Advances in science inform us of how our brains can heal trauma with DBR, EMDR and parts therapies like Resource Therapy.

Deep Brain Reprocessing (DBR): The New EMDR?

Over the past few decades, Eye Movement Desensitization and Reprocessing (EMDR) has become a gold standard in trauma therapy, helping countless individuals heal from distressing experiences. Its effectiveness in addressing PTSD, anxiety, and other trauma-related disorders has made it a cornerstone in many therapists’ toolkits. As a person and clinician who works with many clients impacted by these challenging issues, I am always on the lookout to add to my therapy swag. An EMDR friend introduced me to the latest wellbeing healing approach – Deep Brain Reprocessing (DBR). DBR is emerging as a potential advancement in the field of trauma therapy, and it’s worth exploring whether DBR is the next evolution of EMDR.

Understanding EMDR’s Foundations

Before delving into DBR, it’s essential to understand what makes EMDR so effective as a trauma processing therapy. Developed by Francine Shapiro PhD in the late 1980s, EMDR facilitates the processing of traumatic memories through a structured eight-phase protocol. The most well-known aspect is bilateral stimulation (often in eye movements, sounds, or tapping), which is believed to help desensitize and reprocess disturbing memories. It is working to settle cortisol-soaked immune systems down and into a calmer healing state.

EMDR’s effectiveness lies in its ability to link traumatic memories with more adaptive thoughts and beliefs, ultimately reducing the emotional charge associated with the trauma. Many studies have shown that EMDR can accelerate the brain’s natural healing process, offering profound relief from long-held trauma in a relatively short period of time.

The Emergence of Deep Brain Reprocessing (DBR)

Deep Brain Reprocessing, developed by Dr. Frank Corrigan, builds on some of the fundamental principles of EMDR but takes a more integrative, brain-centred approach.

While EMDR primarily focuses on reprocessing memories tied to trauma, DBR goes deeper into the brain’s subconscious layers. The goal of DBR is to access and work with deeply embedded, often non-verbal memories and emotional responses stored in the brain stem and limbic system.

DBR focuses on reorienting brain structures that have become maladaptive due to trauma. In particular, it aims to help patients reconnect to their core self, free from overwhelm of fragmented parts of the psyche. Having a parts therapy like Resource Therapy is essential also. This process is particularly relevant for individuals who experience dissociation, complex PTSD, or trauma from early childhood, where preverbal and deeply ingrained responses are harder to access and process through traditional therapeutic methods.
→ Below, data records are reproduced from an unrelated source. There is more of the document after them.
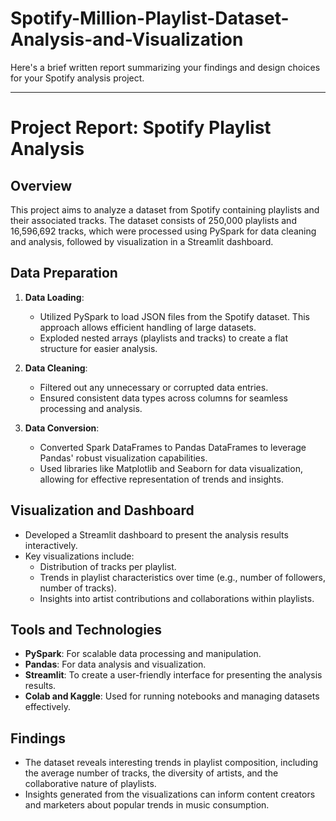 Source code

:# Spotify-Million-Playlist-Dataset-Analysis-and-Visualization

Here's a brief written report summarizing your findings and design choices for your Spotify analysis project.

---

# Project Report: Spotify Playlist Analysis

## Overview
This project aims to analyze a dataset from Spotify containing playlists and their associated tracks. The dataset consists of 250,000 playlists and 16,596,692 tracks, which were processed using PySpark for data cleaning and analysis, followed by visualization in a Streamlit dashboard.

## Data Preparation
1. **Data Loading**: 
   - Utilized PySpark to load JSON files from the Spotify dataset. This approach allows efficient handling of large datasets.
   - Exploded nested arrays (playlists and tracks) to create a flat structure for easier analysis.

2. **Data Cleaning**:
   - Filtered out any unnecessary or corrupted data entries.
   - Ensured consistent data types across columns for seamless processing and analysis.

3. **Data Conversion**:
   - Converted Spark DataFrames to Pandas DataFrames to leverage Pandas' robust visualization capabilities.
   - Used libraries like Matplotlib and Seaborn for data visualization, allowing for effective representation of trends and insights.

## Visualization and Dashboard
- Developed a Streamlit dashboard to present the analysis results interactively.
- Key visualizations include:
  - Distribution of tracks per playlist.
  - Trends in playlist characteristics over time (e.g., number of followers, number of tracks).
  - Insights into artist contributions and collaborations within playlists.

## Tools and Technologies
- **PySpark**: For scalable data processing and manipulation.
- **Pandas**: For data analysis and visualization.
- **Streamlit**: To create a user-friendly interface for presenting the analysis results.
- **Colab and Kaggle**: Used for running notebooks and managing datasets effectively.

## Findings
- The dataset reveals interesting trends in playlist composition, including the average number of tracks, the diversity of artists, and the collaborative nature of playlists.
- Insights generated from the visualizations can inform content creators and marketers about popular trends in music consumption.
The Role of the Brain in Trauma: The Shock Comes First

Trauma responses are not just emotional or cognitive; they are fundamentally brain-based. Before a person becomes consciously aware of a feeling or thought, the brain registers the shock of a traumatic event. This shock activates survival mechanisms deep within the brain, particularly in the brain stem and limbic system, long before any conscious processing occurs. This means that trauma is experienced initially as a biological response, hardwired for survival, which often leads to fight, flight, freeze, or fawn reactions. The brain’s immediate response to threat is so rapid that it bypasses rational thinking and emotional awareness.

DBR taps directly into these deep, automatic brain reactions by targeting the very structures where the initial shock is stored. By accessing these brain regions, DBR allows the brain to reorient itself from its survival-based responses to more adaptive, integrated ways of functioning. This is especially crucial for trauma survivors, and those with attachment wounds as the brain’s rapid, unconscious reactions often become maladaptive over time, leading to symptoms such as hypervigilance, dissociation, and emotional numbing.

DBR vs. EMDR: Key Differences

While both EMDR and DBR aim to help individuals process and heal from traumatic experiences, there are some notable differences:

  1. Depth of Processing: EMDR often works with trauma that can be explicitly recalled and verbally processed. DBR, however, targets much deeper, non-verbal levels of the brain where more primitive and early memories are stored, potentially offering a more profound reprocessing for individuals with complex trauma histories.
  2. Neurobiological Focus: DBR pays particular attention to how trauma affects brain structures such as the brain stem and limbic system. This emphasis on brain reorientation differs from EMDR’s focus on desensitising traumatic memories.
  3. Application to Complex Trauma: DBR may be more effective in treating individuals with dissociative disorders or early developmental trauma, as it aims to integrate fragmented parts of the psyche more thoroughly than EMDR alone.

Is DBR the New EMDR?

While it may be too early to declare DBR the “new EMDR,” it certainly shows promise as a complementary or even more profound tool for trauma therapy. Many therapists are incorporating DBR into their practice, particularly when working with clients who have not fully responded to EMDR or who present with complex, deeply rooted trauma.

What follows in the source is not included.